* **Exercise details**
Starting with the opening line of the entries below, transcribe each line exactly up to and including the one that has "## Executive Summary"; pictures are not copied.

=== Information given ===

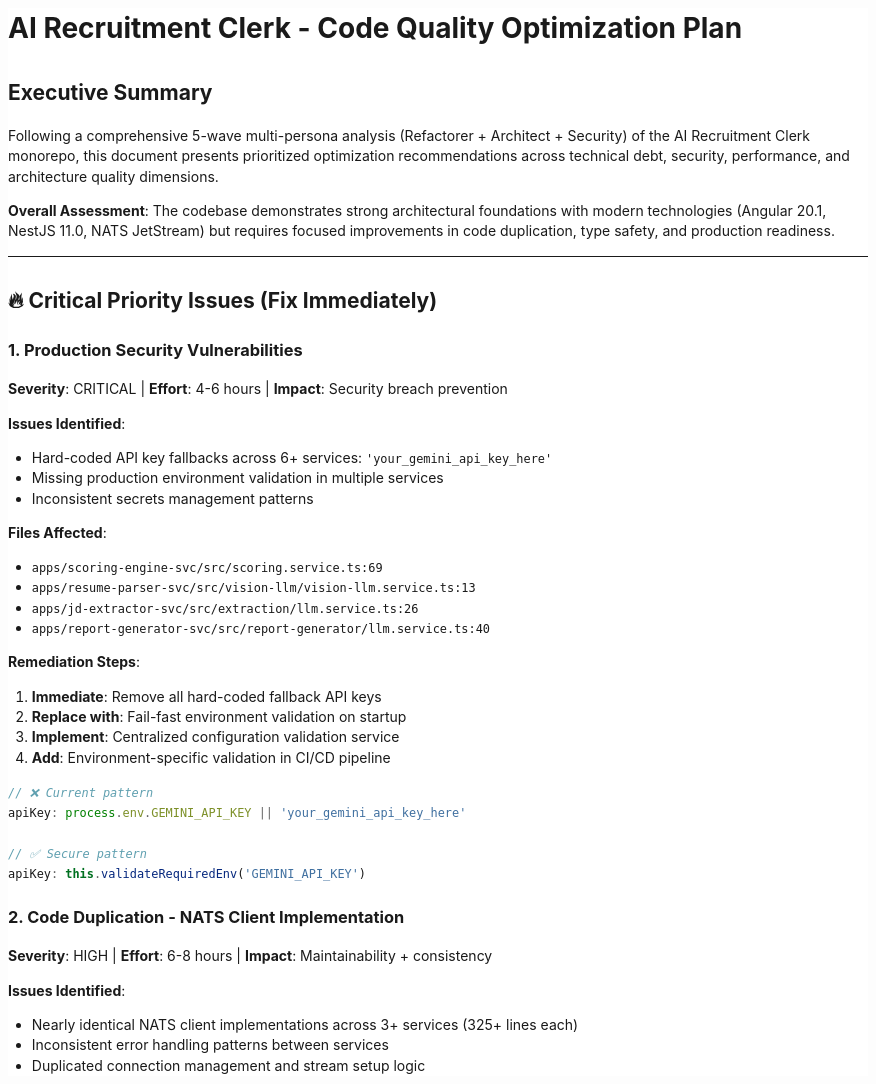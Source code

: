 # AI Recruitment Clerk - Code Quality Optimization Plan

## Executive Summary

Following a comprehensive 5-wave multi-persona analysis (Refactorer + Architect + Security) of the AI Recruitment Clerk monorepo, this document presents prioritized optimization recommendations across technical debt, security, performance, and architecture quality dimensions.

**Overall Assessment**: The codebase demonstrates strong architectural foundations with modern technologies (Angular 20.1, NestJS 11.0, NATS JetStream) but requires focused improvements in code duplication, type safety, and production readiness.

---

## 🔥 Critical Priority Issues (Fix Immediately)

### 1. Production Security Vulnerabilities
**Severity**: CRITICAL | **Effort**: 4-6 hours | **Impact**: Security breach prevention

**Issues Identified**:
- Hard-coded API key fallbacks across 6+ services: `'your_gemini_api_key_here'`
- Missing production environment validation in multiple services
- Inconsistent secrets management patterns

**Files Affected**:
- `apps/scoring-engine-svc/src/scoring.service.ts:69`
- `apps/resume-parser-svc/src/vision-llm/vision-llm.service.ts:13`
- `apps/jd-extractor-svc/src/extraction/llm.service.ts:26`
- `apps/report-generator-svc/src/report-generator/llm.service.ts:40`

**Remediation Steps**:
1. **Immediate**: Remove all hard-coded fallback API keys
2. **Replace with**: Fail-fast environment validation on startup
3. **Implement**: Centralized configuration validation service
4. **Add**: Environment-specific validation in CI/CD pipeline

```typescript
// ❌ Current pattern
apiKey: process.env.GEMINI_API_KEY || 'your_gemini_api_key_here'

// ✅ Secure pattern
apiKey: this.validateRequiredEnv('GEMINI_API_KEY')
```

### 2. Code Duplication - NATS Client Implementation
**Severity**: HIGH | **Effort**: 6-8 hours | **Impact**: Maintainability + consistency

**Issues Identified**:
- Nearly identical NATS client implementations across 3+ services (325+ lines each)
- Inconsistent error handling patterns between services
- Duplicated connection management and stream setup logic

===

* **Solution**
Source code

: # AI Recruitment Clerk - Code Quality Optimization Plan

## Executive Summary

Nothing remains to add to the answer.